Joachim Matschoss is a poet, novelist and a dramatist and, above all, he is an old friend. I was delighted when he asked me to comment on his latest poetry collection, Thinking in Fragments. www.joachimmatschoss.com

Thinking in Fragments is yet another milestone in the vibrant, artistic life of Joachim Matschoss. Born in Germany, living in Melbourne and capturing whole chunks of human experience in beautifully crafted, lyrical language is the enduring charm of this book. His language keeps pace with dazzling imagery as he moves from continent to continent, country to country, city to city, place to place, detail to detail.

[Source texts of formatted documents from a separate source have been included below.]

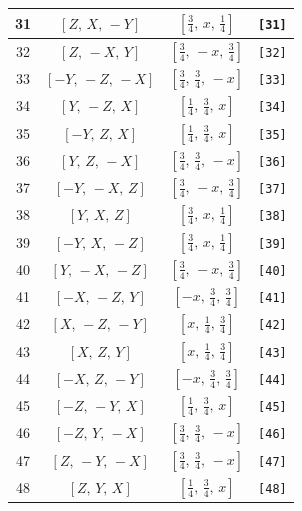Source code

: \documentclass[fleqn,8pt]{jsarticle}
\begin{document}
\begin{longtable}{cccc}
31 & $\left[ Z,\, X,\, - Y \right]$ & $\left[ \frac{3}{4},\, x,\, \frac{1}{4} \right]$ & {\tt [31]} \\ \hline
32 & $\left[ Z,\, - X,\, Y \right]$ & $\left[ \frac{3}{4},\, - x,\, \frac{3}{4} \right]$ & {\tt [32]} \\ \hline
33 & $\left[ - Y,\, - Z,\, - X \right]$ & $\left[ \frac{3}{4},\, \frac{3}{4},\, - x \right]$ & {\tt [33]} \\ \hline
34 & $\left[ Y,\, - Z,\, X \right]$ & $\left[ \frac{1}{4},\, \frac{3}{4},\, x \right]$ & {\tt [34]} \\ \hline
35 & $\left[ - Y,\, Z,\, X \right]$ & $\left[ \frac{1}{4},\, \frac{3}{4},\, x \right]$ & {\tt [35]} \\ \hline
36 & $\left[ Y,\, Z,\, - X \right]$ & $\left[ \frac{3}{4},\, \frac{3}{4},\, - x \right]$ & {\tt [36]} \\ \hline
37 & $\left[ - Y,\, - X,\, Z \right]$ & $\left[ \frac{3}{4},\, - x,\, \frac{3}{4} \right]$ & {\tt [37]} \\ \hline
38 & $\left[ Y,\, X,\, Z \right]$ & $\left[ \frac{3}{4},\, x,\, \frac{1}{4} \right]$ & {\tt [38]} \\ \hline
39 & $\left[ - Y,\, X,\, - Z \right]$ & $\left[ \frac{3}{4},\, x,\, \frac{1}{4} \right]$ & {\tt [39]} \\ \hline
40 & $\left[ Y,\, - X,\, - Z \right]$ & $\left[ \frac{3}{4},\, - x,\, \frac{3}{4} \right]$ & {\tt [40]} \\ \hline
41 & $\left[ - X,\, - Z,\, Y \right]$ & $\left[ - x,\, \frac{3}{4},\, \frac{3}{4} \right]$ & {\tt [41]} \\ \hline
42 & $\left[ X,\, - Z,\, - Y \right]$ & $\left[ x,\, \frac{1}{4},\, \frac{3}{4} \right]$ & {\tt [42]} \\ \hline
43 & $\left[ X,\, Z,\, Y \right]$ & $\left[ x,\, \frac{1}{4},\, \frac{3}{4} \right]$ & {\tt [43]} \\ \hline
44 & $\left[ - X,\, Z,\, - Y \right]$ & $\left[ - x,\, \frac{3}{4},\, \frac{3}{4} \right]$ & {\tt [44]} \\ \hline
45 & $\left[ - Z,\, - Y,\, X \right]$ & $\left[ \frac{1}{4},\, \frac{3}{4},\, x \right]$ & {\tt [45]} \\ \hline
46 & $\left[ - Z,\, Y,\, - X \right]$ & $\left[ \frac{3}{4},\, \frac{3}{4},\, - x \right]$ & {\tt [46]} \\ \hline
47 & $\left[ Z,\, - Y,\, - X \right]$ & $\left[ \frac{3}{4},\, \frac{3}{4},\, - x \right]$ & {\tt [47]} \\ \hline
48 & $\left[ Z,\, Y,\, X \right]$ & $\left[ \frac{1}{4},\, \frac{3}{4},\, x \right]$ & {\tt [48]} \\
\end{longtable}
\end{document}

Thinking in Fragments. I felt the warmth and breath of a nun’s smile as she rides along on her bicycle in Slovakia. There’s cat’s under a table in Greece. He says Farewell in Hamburg; is “lost for words in Melbourne” in his “home away from home” and “ what better is there but springtime?” by the river Wye.

This book bubbles. We dart from a bar in Portugal to goat’s cheese in Greece to a family in Germany to Gypsies in Rome or morning in Venice. The poet’s pen is a camera scared to leave a crumb unsnapped.

And despite all the movement, we are constantly reminded that human existence is precious and fragile. In the opening poem, A Woman, a Cemetery in Singapore, there are “no future plans/just a bunch of fresh flowers/for now.” We read of “grey” days in Hamburg and a brother: “once he laughed/who has failed?”

The book ends in “Lost for Words” – a sombre note. “They speak English here”/ Tschuess!” To whom or what is he saying goodbye? English?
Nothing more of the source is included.